Trust and data use
Privacy Policy
Last updated: May 9, 2026 | Effective: May 9, 2026
This page explains what data OpenTide collects, why it is used, and how to contact us about privacy requests.
This Privacy Policy ("Policy") describes how OpenTide ("Company," "we," "us," or "our") collects, uses, discloses, and otherwise processes your personal information in connection with the OpenTide web application, progressive web application, and all related services (collectively, the "Service") available at https://www.opentide.app.
By using the Service, you acknowledge that your information will be handled as described in this Policy. If you do not agree, please do not access or use the Service.
Summary of Information We Collect
The table below provides a high-level overview. Full details follow in Section 1.

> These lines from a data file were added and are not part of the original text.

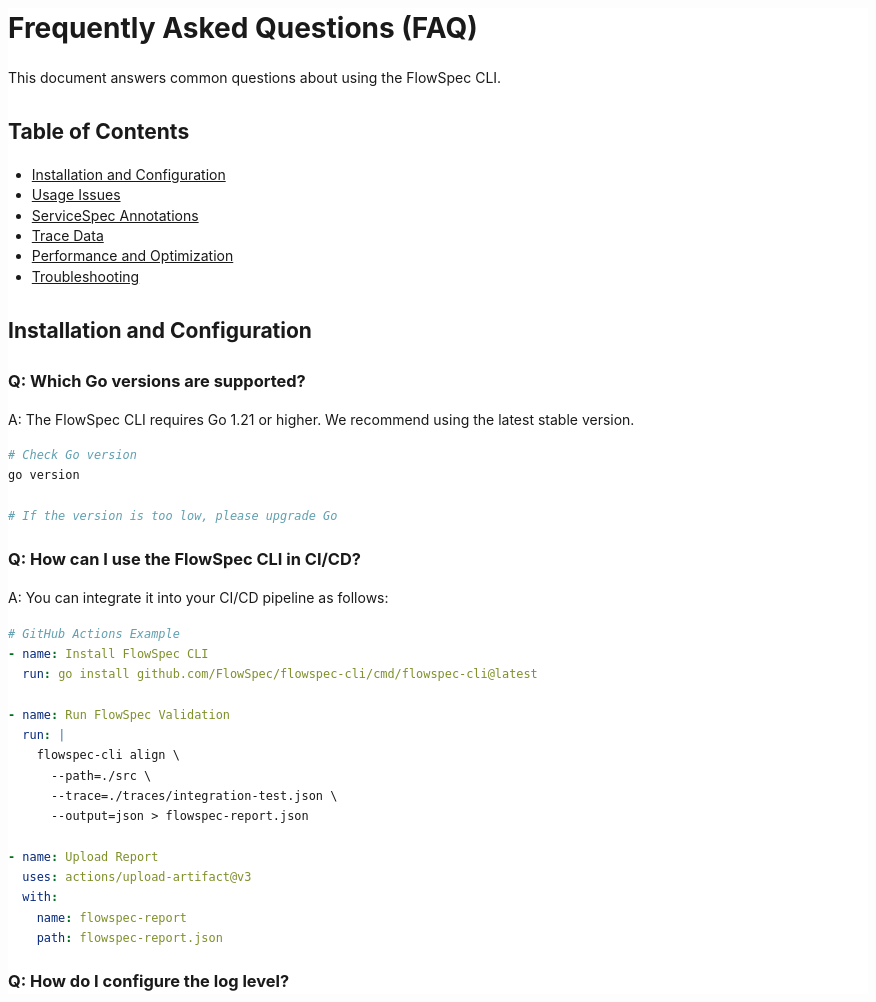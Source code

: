 # Frequently Asked Questions (FAQ)

This document answers common questions about using the FlowSpec CLI.

## Table of Contents

- [Installation and Configuration](#installation-and-configuration)
- [Usage Issues](#usage-issues)
- [ServiceSpec Annotations](#servicespec-annotations)
- [Trace Data](#trace-data)
- [Performance and Optimization](#performance-and-optimization)
- [Troubleshooting](#troubleshooting)

## Installation and Configuration

### Q: Which Go versions are supported?

A: The FlowSpec CLI requires Go 1.21 or higher. We recommend using the latest stable version.

```bash
# Check Go version
go version

# If the version is too low, please upgrade Go
```

### Q: How can I use the FlowSpec CLI in CI/CD?

A: You can integrate it into your CI/CD pipeline as follows:

```yaml
# GitHub Actions Example
- name: Install FlowSpec CLI
  run: go install github.com/FlowSpec/flowspec-cli/cmd/flowspec-cli@latest

- name: Run FlowSpec Validation
  run: |
    flowspec-cli align \
      --path=./src \
      --trace=./traces/integration-test.json \
      --output=json > flowspec-report.json

- name: Upload Report
  uses: actions/upload-artifact@v3
  with:
    name: flowspec-report
    path: flowspec-report.json
```

### Q: How do I configure the log level?
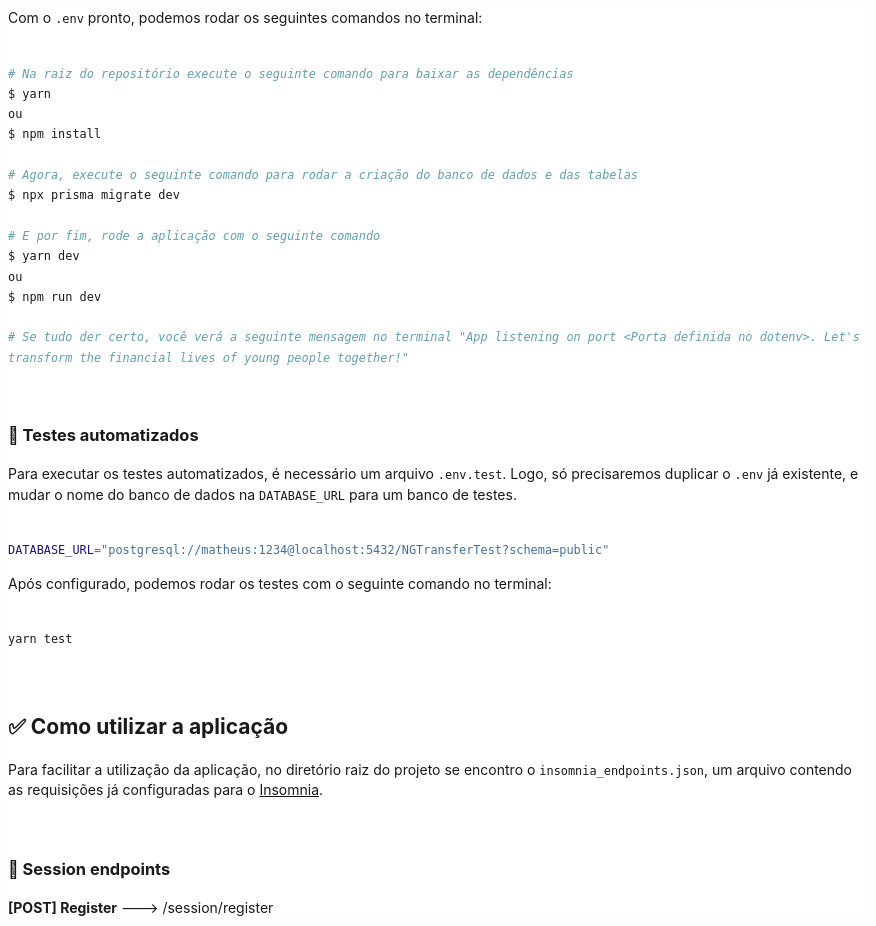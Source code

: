 Com o <code>.env</code> pronto, podemos rodar os seguintes comandos no terminal:

```bash

# Na raiz do repositório execute o seguinte comando para baixar as dependências
$ yarn
ou
$ npm install

# Agora, execute o seguinte comando para rodar a criação do banco de dados e das tabelas
$ npx prisma migrate dev

# E por fim, rode a aplicação com o seguinte comando
$ yarn dev
ou 
$ npm run dev

# Se tudo der certo, você verá a seguinte mensagem no terminal "App listening on port <Porta definida no dotenv>. Let's transform the financial lives of young people together!"
```

<br/>

### 🎲 Testes automatizados

Para executar os testes automatizados, é necessário um arquivo <code>.env.test</code>. Logo, só precisaremos duplicar o <code>.env</code> já existente, e mudar o nome do banco de dados na <code>DATABASE_URL</code> para um banco de testes.

```bash

DATABASE_URL="postgresql://matheus:1234@localhost:5432/NGTransferTest?schema=public"

```

Após configurado, podemos rodar os testes com o seguinte comando no terminal:

```bash

yarn test

```

<br/>

## ✅ Como utilizar a aplicação

Para facilitar a utilização da aplicação, no diretório raiz do projeto se encontro o <code>insomnia_endpoints.json</code>, um arquivo contendo as requisições já configuradas para o <a href="https://insomnia.rest/download">Insomnia</a>.

<br/>

### 🎲 Session endpoints

<strong>[POST] Register</strong> ---> /session/register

| Category | Examples | Purpose | Shared With |
|---|---|---|---|
| Account data | Email address, hashed password | Account access, security | Auth/database providers |
| Payment data | Transaction confirmation, amount, partial payment details | Purchases, fraud prevention, tax records | Payment processors |
| Location data | Approximate or precise location if enabled | Near Me, maps, recommendations | Hosting, analytics, map providers as needed |
| Usage data | Pages, clicks, sessions, device data | Analytics, security, product improvement | Analytics/service providers |
| User submissions | Reviews, listings, place suggestions, photos | Display, moderation, service improvement | Public users, service providers |
1. Information We Collect
1.1 Information You Provide
- Account Information: When you create an account, we collect your email address and a hashed version of your password. We never store passwords in plain text.
- Payment Information: When you make a purchase, payment is processed by a secure third-party payment processor. We receive limited transaction details such as confirmation status, purchase amount, partial payment method details where available, and a keyed hash of your checkout email for secure access recovery. We do not store full credit card numbers, CVV codes, or complete payment credentials.
- Place Submissions: If you submit a place or business listing, we collect the information you provide, including your name, email address, and details about the location.
- Waitlist Sign-ups: If you join a destination waitlist, we collect your email address and the destination you selected.
- Communications: When you contact us, we retain the content of your correspondence and any information you choose to provide.
1.2 Information Collected Automatically
- Device and Browser Information: We collect information about the device and browser you use to access the Service, including device type, operating system, browser type, screen resolution, and language preferences.
- Usage Data: We collect information about your interactions with the Service, including pages viewed, features used, time spent, and navigation patterns.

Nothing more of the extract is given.